Jam tangan otomatis ini tidak pernah bermasalah sejak pertama saya pakai dan 10 tahun adalah waktu yang cukup panjang untuk usia sebuah arloji. Seiko 5 memang dilapisi dengan baja anti karat, tapi penuh goresan setelah satu dekade lamanya! Pada hari Minggu tanggal 20 Mei 2018, ketika saya sedang menggendong putri saya, arloji ini akhirnya menyerah dan copot talinya sehingga jatuh menghantam lantai berubin. Kaca depan remuk, demikian juga hati saya.
Di Boracay, Filipina, bersama Seiko 5. |
Jam tangan ini sudah begitu lama bersama saya sehingga sempat terlintas di benak saya untuk memperbaikinya demi kenangan terindah. Sebelum saya sempat mengunjungi tempat reparasi Seiko, istri saya kembali memberikan hadiah ulang tahun yang serupa: sebuah jam Seiko yang lebih bagus dan memiliki beberapa fitur (yang tidak pernah saya pakai). Kalau saya pikirkan lagi, memang masuk akal untuk menghamburkan uang untuk suami dibandingkan untuk pacar, haha.
Sejak saat itu, jam yang lama akhirnya saya simpan dan yang baru pun mulai saya pakai. Akan tetapi tahun 2018 adalah era arloji pintar. Saya lantas mencoba memakai pengukur langkah yang juga berfungsi sebagai penunjuk waktu, namun saya merasa tidak nyaman karena harus menekan permukaan jam untuk melihat waktu. Selain itu saya juga tidak suka mengecas jam dari waktu ke waktu. Konyol rasanya. Dari situ saya jadi tambah yakin bahwa yang cocok untuk saya adalah penunjuk waktu yang tepat guna dan efektif dalam menunjukkan waktu.

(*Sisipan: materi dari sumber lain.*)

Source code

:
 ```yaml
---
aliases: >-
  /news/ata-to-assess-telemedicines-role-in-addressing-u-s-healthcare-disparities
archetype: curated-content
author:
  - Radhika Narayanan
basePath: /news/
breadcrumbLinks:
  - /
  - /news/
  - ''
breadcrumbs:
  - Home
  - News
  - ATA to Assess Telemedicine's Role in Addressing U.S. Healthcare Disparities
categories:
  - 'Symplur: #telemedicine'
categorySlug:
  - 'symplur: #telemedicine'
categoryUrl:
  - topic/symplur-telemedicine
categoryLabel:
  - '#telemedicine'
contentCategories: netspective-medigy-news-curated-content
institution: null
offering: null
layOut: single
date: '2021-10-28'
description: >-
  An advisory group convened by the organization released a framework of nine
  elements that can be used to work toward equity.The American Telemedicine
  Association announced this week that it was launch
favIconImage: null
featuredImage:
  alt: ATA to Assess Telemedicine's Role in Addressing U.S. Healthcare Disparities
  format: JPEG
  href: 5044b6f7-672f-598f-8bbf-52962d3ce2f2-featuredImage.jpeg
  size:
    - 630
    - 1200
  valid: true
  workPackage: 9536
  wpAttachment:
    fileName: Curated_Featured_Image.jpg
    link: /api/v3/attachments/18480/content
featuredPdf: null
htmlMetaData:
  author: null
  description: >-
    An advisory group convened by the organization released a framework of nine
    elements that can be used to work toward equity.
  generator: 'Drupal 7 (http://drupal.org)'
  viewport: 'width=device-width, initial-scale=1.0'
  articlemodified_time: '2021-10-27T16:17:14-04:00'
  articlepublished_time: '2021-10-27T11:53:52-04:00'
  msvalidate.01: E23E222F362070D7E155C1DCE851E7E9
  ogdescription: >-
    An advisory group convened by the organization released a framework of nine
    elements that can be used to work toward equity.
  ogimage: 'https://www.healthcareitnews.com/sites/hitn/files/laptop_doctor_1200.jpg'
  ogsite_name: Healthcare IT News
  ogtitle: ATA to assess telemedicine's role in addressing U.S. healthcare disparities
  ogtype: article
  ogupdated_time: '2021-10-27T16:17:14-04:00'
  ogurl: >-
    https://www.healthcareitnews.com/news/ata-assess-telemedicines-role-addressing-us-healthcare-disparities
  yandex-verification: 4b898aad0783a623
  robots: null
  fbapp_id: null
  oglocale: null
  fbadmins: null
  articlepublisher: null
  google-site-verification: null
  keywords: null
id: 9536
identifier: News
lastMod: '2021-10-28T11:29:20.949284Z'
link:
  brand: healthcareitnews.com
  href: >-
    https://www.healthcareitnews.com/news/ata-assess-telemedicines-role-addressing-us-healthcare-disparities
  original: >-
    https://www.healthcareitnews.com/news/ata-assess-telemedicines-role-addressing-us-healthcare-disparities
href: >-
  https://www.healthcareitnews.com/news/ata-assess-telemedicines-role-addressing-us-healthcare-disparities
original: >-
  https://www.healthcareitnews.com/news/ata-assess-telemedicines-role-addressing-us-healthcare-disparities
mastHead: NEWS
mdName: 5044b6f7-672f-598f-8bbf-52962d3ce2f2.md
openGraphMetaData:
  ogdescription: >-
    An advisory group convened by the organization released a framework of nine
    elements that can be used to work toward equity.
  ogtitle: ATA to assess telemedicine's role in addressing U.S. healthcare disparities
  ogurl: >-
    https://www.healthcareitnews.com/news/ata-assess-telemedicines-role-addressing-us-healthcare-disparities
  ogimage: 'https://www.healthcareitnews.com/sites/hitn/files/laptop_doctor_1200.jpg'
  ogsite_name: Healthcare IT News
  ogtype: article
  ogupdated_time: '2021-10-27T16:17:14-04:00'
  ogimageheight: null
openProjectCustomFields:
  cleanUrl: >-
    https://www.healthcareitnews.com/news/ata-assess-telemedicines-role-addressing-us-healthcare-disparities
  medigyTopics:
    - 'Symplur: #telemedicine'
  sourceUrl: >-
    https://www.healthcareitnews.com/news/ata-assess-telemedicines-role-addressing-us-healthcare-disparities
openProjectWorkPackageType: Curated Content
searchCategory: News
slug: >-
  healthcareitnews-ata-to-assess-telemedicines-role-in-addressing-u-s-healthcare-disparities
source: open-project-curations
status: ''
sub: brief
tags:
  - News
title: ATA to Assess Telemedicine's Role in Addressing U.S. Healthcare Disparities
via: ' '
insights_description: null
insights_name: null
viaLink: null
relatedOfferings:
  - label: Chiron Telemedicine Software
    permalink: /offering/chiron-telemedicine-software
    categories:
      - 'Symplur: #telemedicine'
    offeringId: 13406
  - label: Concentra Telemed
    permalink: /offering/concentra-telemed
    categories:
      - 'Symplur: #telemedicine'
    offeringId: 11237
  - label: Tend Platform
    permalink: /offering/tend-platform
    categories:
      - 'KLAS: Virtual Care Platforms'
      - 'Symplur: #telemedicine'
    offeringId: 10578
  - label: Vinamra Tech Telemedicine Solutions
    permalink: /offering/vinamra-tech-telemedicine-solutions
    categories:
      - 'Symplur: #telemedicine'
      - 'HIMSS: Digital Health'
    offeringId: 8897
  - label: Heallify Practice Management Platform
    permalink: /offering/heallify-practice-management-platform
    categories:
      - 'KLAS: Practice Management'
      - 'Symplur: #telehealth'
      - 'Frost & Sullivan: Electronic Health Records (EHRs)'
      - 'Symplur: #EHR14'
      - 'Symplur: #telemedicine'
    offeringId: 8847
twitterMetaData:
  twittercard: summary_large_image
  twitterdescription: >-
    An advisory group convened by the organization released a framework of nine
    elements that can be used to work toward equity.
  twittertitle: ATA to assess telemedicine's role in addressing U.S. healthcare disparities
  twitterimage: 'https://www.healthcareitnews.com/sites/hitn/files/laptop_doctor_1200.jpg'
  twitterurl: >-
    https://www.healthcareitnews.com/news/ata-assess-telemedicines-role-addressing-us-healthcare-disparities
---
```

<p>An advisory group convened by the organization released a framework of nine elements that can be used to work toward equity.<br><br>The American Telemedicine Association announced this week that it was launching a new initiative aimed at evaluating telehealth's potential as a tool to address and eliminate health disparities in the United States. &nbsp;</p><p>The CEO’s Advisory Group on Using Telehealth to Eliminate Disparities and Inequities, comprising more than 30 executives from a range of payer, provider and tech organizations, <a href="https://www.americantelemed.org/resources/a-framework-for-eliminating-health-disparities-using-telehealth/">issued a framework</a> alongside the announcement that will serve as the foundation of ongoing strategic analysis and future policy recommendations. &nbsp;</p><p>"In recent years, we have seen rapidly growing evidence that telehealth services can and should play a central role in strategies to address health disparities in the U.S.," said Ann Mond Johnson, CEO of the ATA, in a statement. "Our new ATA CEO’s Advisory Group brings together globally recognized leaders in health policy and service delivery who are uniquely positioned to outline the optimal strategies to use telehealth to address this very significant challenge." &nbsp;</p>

Di Surabaya, 2019, saat mengenakan pengukur langkah. |
Oh ya, bila manusia adalah makhluk yang bergantung pada kebiasaannya, maka saya menyukai jam tangan biasa karena ini adalah cara paling praktis untuk mengetahui tentang waktu dan tanggal. Berbeda dengan BlackBerry saya yang biasanya disimpan di saku, arloji saya senantiasa berada di pergelangan tangan saya. Saya cukup memutar lengan saya sedikit dan segera bisa saya lihat pukul berapa sekarang. Jam tangan memang masih merupakan solusi paling elegan di kehidupan yang kian rumit di zaman modern ini!